[BRIEF] An exact copy of every entry is what's needed, so please transcribe them all.
=-=-=
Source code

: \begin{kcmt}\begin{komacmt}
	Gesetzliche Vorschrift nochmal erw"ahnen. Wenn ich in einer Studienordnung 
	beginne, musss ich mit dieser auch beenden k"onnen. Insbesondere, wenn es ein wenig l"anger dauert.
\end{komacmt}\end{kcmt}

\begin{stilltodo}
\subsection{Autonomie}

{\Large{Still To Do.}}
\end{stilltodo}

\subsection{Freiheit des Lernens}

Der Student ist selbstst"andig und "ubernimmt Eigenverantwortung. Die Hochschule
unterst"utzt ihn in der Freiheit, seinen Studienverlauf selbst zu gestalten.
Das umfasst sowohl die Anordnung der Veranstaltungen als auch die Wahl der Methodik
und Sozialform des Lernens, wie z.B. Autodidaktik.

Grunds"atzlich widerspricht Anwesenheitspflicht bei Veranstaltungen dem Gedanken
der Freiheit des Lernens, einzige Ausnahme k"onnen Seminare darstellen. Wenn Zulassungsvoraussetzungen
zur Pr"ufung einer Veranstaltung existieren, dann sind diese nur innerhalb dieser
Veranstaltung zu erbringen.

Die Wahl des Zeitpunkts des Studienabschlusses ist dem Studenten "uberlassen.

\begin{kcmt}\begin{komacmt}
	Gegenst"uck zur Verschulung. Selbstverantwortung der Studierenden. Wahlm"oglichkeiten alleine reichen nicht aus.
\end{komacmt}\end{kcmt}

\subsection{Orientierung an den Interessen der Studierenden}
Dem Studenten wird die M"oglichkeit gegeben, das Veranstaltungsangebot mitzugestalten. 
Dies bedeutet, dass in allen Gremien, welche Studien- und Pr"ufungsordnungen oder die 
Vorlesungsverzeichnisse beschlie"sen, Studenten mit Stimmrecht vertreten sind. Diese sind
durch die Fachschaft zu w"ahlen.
=-=-=
[ANSWER BELOW]
Source code

: \begin{kcmt}\begin{komacmt}
	Gesetzliche Vorschrift nochmal erw"ahnen. Wenn ich in einer Studienordnung 
	beginne, musss ich mit dieser auch beenden k"onnen. Insbesondere, wenn es ein wenig l"anger dauert.
\end{komacmt}\end{kcmt}

\begin{stilltodo}
\subsection{Autonomie}

{\Large{Still To Do.}}
\end{stilltodo}

\subsection{Freiheit des Lernens}

Der Student ist selbstst"andig und "ubernimmt Eigenverantwortung. Die Hochschule
unterst"utzt ihn in der Freiheit, seinen Studienverlauf selbst zu gestalten.
Das umfasst sowohl die Anordnung der Veranstaltungen als auch die Wahl der Methodik
und Sozialform des Lernens, wie z.B. Autodidaktik.

Grunds"atzlich widerspricht Anwesenheitspflicht bei Veranstaltungen dem Gedanken
der Freiheit des Lernens, einzige Ausnahme k"onnen Seminare darstellen. Wenn Zulassungsvoraussetzungen
zur Pr"ufung einer Veranstaltung existieren, dann sind diese nur innerhalb dieser
Veranstaltung zu erbringen.

Die Wahl des Zeitpunkts des Studienabschlusses ist dem Studenten "uberlassen.

\begin{kcmt}\begin{komacmt}
	Gegenst"uck zur Verschulung. Selbstverantwortung der Studierenden. Wahlm"oglichkeiten alleine reichen nicht aus.
\end{komacmt}\end{kcmt}

\subsection{Orientierung an den Interessen der Studierenden}
Dem Studenten wird die M"oglichkeit gegeben, das Veranstaltungsangebot mitzugestalten. 
Dies bedeutet, dass in allen Gremien, welche Studien- und Pr"ufungsordnungen oder die 
Vorlesungsverzeichnisse beschlie"sen, Studenten mit Stimmrecht vertreten sind. Diese sind
durch die Fachschaft zu w"ahlen.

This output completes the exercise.